Material provided: Begin

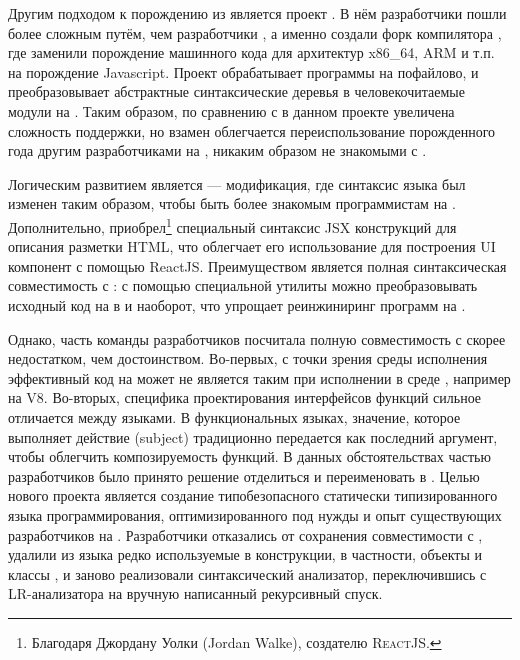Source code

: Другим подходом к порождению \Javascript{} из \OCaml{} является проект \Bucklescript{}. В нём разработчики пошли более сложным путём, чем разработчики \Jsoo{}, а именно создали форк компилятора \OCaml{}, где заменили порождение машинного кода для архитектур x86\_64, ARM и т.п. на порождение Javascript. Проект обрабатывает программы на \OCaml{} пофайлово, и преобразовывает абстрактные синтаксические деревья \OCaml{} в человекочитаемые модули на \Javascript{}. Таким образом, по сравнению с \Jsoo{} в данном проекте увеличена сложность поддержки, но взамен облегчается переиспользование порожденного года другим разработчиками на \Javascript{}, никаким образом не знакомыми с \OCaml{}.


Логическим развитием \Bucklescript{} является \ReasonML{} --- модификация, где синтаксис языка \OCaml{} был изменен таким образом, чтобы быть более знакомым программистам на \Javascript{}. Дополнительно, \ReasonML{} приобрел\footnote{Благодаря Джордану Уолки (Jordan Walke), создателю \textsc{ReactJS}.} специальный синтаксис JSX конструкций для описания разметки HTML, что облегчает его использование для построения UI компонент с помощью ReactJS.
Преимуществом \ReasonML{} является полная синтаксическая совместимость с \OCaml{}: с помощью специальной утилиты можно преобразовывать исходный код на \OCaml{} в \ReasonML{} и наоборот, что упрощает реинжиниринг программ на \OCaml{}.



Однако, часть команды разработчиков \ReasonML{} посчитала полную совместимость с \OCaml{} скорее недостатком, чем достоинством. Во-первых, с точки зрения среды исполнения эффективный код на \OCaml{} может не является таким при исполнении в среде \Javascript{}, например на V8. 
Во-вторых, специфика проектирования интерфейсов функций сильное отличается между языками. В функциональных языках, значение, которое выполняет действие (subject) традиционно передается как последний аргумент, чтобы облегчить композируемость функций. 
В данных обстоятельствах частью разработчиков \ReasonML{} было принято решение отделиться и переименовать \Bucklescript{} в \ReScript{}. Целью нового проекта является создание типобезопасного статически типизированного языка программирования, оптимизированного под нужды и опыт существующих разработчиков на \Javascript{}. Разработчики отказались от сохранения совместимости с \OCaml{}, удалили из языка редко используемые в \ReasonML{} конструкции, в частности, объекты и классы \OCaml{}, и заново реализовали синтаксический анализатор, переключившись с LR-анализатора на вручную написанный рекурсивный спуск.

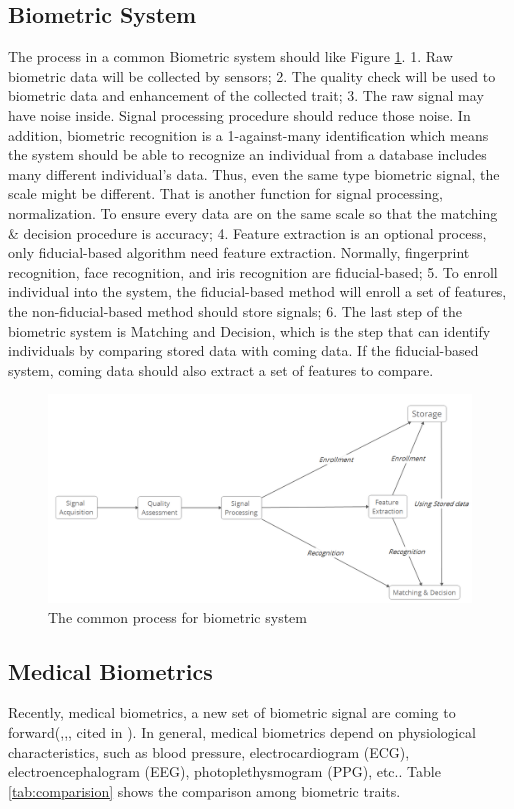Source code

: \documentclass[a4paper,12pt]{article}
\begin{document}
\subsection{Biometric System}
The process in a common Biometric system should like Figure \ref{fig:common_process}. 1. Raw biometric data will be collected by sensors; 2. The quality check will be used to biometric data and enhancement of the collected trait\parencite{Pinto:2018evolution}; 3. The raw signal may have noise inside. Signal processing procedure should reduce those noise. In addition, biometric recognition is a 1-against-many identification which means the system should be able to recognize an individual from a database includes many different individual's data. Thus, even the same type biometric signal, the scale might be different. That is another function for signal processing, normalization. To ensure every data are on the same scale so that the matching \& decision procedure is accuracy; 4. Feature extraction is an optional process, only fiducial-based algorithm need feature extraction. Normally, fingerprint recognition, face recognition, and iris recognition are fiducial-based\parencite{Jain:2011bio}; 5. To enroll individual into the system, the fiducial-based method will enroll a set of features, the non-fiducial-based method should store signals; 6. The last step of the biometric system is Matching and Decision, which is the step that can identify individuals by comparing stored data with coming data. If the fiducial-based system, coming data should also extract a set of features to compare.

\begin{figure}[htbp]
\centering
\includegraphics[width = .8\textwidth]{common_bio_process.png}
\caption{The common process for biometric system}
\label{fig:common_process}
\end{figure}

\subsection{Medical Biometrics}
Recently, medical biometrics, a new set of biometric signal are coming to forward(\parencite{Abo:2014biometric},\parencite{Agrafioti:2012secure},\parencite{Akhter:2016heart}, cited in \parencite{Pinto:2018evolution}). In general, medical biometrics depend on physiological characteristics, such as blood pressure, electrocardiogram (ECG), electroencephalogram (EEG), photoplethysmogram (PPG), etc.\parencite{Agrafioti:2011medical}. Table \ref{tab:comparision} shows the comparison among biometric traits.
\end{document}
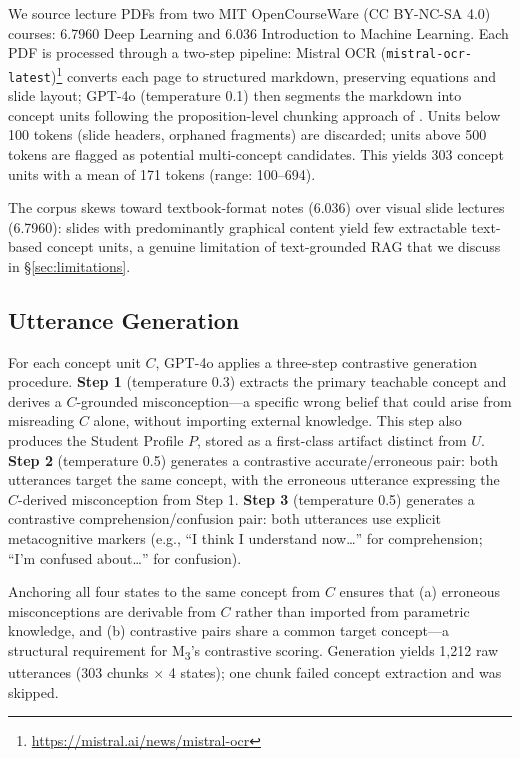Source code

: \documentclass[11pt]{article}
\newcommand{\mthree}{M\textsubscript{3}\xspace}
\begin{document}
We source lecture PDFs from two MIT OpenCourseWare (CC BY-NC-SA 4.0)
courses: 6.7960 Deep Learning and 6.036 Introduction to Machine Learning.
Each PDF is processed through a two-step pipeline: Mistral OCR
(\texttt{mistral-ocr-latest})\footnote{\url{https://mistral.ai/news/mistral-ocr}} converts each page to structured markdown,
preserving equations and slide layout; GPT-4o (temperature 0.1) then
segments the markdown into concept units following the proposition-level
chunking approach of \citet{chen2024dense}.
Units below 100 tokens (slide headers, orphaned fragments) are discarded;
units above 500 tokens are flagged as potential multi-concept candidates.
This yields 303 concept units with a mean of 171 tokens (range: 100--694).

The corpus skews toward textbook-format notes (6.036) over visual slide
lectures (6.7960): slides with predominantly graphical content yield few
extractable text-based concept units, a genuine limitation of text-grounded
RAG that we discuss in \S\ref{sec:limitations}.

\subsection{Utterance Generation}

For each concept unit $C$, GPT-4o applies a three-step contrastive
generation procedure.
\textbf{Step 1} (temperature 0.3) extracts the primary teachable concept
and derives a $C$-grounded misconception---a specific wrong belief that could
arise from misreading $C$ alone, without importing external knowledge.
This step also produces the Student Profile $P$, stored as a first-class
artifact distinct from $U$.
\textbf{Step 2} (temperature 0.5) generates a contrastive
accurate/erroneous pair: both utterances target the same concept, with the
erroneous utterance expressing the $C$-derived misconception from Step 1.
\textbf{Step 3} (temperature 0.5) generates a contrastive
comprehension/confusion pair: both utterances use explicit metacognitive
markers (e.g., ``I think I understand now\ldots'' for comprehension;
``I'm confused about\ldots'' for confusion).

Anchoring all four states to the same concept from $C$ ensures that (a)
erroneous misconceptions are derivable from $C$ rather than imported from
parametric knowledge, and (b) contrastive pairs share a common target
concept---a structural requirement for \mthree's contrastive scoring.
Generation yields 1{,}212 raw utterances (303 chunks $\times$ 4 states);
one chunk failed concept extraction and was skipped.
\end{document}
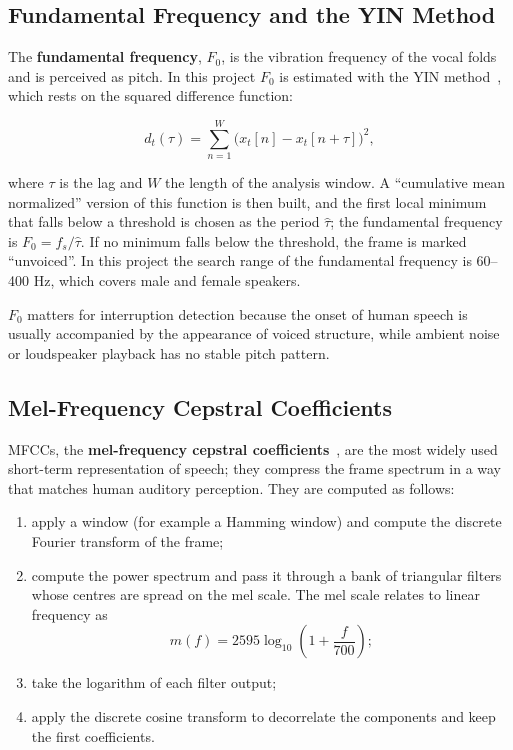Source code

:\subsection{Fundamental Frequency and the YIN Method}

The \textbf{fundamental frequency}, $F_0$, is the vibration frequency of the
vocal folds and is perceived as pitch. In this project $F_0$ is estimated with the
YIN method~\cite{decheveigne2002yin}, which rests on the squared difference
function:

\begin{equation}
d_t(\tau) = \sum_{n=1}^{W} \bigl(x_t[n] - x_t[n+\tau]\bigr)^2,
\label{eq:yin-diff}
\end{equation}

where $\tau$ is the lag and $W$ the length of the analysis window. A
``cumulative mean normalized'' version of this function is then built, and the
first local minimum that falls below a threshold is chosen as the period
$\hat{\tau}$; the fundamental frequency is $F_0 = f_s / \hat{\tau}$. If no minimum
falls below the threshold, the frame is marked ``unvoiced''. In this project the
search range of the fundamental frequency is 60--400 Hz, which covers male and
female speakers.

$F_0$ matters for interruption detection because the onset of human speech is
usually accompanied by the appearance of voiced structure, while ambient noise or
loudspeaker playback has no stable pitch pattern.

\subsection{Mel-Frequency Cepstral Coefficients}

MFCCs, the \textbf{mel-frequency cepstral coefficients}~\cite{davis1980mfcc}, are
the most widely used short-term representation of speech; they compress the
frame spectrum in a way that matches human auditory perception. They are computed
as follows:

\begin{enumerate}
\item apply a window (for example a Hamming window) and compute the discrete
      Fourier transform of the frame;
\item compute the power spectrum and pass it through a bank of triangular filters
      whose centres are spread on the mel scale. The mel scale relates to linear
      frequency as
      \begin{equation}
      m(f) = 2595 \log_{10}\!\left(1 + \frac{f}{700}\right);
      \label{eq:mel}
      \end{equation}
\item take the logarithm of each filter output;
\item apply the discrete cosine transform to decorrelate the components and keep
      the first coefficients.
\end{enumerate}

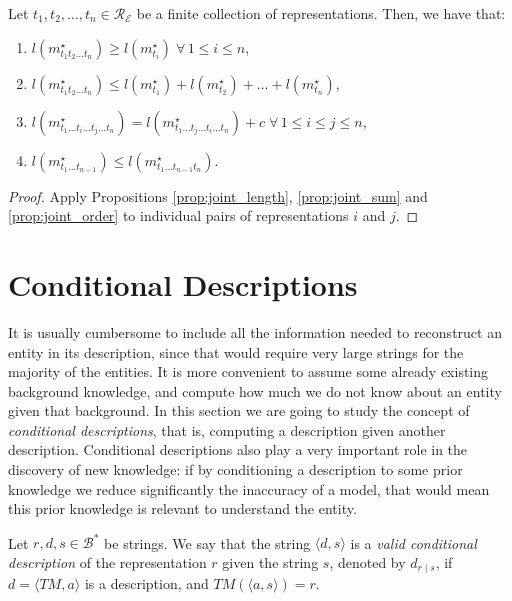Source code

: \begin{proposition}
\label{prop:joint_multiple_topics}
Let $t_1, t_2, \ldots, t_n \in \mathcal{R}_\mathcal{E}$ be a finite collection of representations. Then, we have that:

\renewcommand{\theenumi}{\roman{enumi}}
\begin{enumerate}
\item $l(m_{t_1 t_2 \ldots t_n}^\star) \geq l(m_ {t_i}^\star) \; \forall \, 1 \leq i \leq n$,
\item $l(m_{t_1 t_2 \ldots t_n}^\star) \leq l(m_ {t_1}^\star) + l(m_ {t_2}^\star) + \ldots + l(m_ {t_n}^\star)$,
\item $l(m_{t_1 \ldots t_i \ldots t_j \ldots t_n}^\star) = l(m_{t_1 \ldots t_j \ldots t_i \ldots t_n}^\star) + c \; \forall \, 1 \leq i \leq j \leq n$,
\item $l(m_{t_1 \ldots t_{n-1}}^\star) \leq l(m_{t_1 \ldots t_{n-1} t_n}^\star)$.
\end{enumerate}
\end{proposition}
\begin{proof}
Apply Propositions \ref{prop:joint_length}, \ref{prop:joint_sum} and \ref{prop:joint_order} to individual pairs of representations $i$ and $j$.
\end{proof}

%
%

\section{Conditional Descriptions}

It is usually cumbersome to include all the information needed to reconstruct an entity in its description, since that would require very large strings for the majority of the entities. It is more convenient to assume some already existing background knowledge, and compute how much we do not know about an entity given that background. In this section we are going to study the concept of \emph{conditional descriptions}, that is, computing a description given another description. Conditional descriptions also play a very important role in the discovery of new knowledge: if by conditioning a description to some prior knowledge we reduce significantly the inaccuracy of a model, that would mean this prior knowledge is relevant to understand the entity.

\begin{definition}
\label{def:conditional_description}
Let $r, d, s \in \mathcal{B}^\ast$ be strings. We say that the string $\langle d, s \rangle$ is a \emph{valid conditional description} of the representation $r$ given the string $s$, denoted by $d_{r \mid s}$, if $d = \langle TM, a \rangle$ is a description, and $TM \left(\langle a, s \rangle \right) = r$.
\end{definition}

Material provided: End

*Goal of the exercise*
Would you please repeat the lines above exactly, from the first line of the listing through the line holding "Другим подходом к", with nothing added and no pictures?

*Exercise response*
Source code

: Другим подходом к порождению \Javascript{} из \OCaml{} является проект \Bucklescript{}. В нём разработчики пошли более сложным путём, чем разработчики \Jsoo{}, а именно создали форк компилятора \OCaml{}, где заменили порождение машинного кода для архитектур x86\_64, ARM и т.п. на порождение Javascript. Проект обрабатывает программы на \OCaml{} пофайлово, и преобразовывает абстрактные синтаксические деревья \OCaml{} в человекочитаемые модули на \Javascript{}. Таким образом, по сравнению с \Jsoo{} в данном проекте увеличена сложность поддержки, но взамен облегчается переиспользование порожденного года другим разработчиками на \Javascript{}, никаким образом не знакомыми с \OCaml{}.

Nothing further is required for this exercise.